▸ **TASK INSTRUCTIONS**:
Starting with the line containing "a form component" and going on through the line containing "#### 2.2.1. Define your component", return the lines of the data below exactly, and only those.

Saved data entries
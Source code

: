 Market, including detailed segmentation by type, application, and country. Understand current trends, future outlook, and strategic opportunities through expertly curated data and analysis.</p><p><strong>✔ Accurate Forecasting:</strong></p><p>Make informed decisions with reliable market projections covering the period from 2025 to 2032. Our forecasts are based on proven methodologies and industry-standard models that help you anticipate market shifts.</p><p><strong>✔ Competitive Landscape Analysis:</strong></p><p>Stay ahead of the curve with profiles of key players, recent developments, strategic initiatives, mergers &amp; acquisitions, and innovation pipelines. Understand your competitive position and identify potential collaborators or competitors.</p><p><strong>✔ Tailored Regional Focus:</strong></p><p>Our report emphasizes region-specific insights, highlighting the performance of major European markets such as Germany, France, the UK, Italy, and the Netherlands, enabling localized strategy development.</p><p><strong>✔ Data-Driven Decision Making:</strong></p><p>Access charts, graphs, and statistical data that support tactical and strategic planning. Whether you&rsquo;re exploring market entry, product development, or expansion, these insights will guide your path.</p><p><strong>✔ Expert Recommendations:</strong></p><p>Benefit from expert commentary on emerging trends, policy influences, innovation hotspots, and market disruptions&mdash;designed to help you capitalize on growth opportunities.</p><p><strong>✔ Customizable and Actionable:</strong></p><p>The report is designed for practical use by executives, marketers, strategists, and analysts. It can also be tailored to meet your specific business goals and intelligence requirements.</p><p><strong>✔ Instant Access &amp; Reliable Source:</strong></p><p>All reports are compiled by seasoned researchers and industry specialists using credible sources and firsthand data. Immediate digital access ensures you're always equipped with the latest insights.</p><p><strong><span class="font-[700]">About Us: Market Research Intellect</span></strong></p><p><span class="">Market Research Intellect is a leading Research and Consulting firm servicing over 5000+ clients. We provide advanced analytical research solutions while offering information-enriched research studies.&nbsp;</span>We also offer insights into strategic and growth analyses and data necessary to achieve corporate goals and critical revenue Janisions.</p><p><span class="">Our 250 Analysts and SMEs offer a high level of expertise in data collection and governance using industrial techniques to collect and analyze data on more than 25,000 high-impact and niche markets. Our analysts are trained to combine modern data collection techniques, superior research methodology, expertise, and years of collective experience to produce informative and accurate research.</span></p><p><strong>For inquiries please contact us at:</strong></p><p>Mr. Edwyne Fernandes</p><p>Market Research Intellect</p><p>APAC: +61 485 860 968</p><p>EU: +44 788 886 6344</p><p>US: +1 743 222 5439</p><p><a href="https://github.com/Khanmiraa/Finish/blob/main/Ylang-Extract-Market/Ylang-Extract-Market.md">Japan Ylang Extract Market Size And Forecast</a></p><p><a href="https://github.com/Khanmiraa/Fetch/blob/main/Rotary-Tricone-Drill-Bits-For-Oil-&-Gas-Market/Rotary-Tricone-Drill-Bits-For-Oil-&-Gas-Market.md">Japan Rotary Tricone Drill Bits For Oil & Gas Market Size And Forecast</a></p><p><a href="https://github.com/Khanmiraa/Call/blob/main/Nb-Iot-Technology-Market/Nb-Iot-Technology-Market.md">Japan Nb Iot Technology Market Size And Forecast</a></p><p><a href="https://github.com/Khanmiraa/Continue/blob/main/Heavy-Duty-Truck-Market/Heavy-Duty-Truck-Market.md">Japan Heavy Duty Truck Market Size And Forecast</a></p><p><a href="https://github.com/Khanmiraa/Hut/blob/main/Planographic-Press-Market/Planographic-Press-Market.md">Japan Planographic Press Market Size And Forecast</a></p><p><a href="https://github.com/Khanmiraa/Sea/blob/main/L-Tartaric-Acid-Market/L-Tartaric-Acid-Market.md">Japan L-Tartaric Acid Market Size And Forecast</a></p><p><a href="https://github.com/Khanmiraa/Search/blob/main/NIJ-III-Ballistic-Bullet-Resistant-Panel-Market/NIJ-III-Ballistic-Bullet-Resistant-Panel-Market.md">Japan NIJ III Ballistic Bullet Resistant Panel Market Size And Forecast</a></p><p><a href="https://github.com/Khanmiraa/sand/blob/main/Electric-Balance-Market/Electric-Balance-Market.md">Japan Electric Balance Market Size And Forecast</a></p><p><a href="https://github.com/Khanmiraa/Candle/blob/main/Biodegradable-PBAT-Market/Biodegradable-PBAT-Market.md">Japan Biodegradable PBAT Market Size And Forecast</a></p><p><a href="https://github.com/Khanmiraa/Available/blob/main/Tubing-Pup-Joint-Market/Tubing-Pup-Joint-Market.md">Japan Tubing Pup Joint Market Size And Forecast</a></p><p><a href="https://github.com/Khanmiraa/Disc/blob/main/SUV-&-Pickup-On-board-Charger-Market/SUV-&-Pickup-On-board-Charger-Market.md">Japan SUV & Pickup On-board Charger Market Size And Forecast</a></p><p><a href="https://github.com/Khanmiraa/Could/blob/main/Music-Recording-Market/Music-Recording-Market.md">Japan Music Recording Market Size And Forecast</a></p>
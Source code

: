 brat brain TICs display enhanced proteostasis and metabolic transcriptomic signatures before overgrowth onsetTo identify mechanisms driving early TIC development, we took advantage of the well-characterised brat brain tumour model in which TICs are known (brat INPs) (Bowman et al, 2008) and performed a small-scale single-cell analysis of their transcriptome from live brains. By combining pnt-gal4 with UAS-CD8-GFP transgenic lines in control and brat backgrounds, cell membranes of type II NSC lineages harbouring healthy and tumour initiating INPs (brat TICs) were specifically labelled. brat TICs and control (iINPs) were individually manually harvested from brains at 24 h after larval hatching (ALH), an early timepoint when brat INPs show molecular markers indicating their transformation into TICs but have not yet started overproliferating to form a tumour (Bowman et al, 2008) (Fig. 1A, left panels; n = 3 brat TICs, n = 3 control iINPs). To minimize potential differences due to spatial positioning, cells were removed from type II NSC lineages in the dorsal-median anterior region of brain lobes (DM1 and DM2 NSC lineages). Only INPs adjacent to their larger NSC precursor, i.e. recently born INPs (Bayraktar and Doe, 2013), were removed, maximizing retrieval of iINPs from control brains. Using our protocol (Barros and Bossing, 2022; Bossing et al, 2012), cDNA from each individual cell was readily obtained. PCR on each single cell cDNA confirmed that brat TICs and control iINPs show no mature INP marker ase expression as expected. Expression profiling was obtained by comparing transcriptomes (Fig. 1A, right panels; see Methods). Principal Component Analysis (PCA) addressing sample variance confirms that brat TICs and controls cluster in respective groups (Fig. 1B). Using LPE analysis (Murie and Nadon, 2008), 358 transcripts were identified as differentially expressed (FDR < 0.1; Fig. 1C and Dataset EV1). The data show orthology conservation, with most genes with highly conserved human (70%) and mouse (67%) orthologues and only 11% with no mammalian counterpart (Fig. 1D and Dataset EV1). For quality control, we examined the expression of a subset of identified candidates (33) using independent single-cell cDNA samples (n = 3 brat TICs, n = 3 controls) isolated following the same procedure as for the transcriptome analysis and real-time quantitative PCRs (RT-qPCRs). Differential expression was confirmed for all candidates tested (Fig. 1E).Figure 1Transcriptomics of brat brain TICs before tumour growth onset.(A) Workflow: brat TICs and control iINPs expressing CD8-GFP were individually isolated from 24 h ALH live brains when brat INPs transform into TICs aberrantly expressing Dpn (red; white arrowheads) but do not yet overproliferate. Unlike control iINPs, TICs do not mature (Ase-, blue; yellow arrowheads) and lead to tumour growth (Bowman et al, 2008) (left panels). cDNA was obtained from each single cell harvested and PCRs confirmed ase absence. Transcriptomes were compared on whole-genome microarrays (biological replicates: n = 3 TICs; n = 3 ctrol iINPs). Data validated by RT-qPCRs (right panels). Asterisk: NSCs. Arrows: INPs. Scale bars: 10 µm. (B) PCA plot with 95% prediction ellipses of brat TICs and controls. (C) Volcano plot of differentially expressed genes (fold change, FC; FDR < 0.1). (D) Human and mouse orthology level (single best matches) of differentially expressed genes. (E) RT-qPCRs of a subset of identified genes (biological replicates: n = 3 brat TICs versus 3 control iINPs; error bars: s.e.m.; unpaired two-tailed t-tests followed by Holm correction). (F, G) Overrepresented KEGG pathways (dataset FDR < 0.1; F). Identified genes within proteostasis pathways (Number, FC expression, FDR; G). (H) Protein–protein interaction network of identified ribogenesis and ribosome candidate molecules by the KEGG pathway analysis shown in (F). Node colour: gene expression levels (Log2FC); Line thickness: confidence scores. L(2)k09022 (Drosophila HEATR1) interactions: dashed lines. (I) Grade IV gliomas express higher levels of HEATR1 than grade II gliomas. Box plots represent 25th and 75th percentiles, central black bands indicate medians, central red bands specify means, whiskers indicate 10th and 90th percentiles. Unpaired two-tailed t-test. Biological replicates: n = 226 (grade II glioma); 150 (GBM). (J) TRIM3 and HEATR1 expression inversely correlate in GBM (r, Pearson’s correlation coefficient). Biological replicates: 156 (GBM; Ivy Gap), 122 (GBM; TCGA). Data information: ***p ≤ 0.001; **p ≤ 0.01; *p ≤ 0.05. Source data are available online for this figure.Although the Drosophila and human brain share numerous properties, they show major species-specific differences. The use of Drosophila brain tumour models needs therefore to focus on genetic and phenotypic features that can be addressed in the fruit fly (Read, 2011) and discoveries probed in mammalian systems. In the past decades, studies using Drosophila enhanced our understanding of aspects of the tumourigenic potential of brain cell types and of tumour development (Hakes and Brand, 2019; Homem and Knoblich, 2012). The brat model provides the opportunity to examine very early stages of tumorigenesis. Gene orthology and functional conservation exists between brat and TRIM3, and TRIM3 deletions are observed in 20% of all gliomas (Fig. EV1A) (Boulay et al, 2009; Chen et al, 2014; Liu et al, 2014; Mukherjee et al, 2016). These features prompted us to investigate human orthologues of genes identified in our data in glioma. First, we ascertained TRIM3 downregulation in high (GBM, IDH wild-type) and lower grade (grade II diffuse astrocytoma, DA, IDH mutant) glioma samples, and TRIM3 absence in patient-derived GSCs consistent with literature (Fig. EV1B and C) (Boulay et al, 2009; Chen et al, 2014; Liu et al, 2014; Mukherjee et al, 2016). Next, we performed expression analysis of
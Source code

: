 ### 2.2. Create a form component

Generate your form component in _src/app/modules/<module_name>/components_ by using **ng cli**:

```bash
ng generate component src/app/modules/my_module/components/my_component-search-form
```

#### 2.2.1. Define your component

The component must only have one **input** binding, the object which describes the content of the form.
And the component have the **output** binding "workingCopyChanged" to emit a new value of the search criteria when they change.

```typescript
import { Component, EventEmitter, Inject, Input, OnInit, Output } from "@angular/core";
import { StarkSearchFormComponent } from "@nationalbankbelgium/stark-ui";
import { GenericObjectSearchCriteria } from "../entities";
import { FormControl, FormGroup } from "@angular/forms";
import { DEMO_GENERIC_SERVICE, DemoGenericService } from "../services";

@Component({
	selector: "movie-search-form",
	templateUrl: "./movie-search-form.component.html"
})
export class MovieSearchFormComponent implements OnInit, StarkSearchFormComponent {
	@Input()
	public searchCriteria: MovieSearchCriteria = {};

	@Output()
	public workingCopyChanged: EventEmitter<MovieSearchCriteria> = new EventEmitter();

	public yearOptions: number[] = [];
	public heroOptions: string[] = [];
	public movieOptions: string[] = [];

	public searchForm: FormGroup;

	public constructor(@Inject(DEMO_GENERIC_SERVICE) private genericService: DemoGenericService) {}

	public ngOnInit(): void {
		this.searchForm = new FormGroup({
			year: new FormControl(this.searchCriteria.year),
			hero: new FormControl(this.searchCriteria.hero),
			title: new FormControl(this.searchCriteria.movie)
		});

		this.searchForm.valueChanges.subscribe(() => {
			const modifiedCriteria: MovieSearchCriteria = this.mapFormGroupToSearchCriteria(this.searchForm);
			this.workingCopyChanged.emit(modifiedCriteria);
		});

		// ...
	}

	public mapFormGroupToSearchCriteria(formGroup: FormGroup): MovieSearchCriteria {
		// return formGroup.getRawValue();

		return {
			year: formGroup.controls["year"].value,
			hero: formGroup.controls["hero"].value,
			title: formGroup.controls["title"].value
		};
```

▸ **TASK RESULT**:
: ### 2.2. Create a form component

Generate your form component in _src/app/modules/<module_name>/components_ by using **ng cli**:

```bash
ng generate component src/app/modules/my_module/components/my_component-search-form
```

#### 2.2.1. Define your component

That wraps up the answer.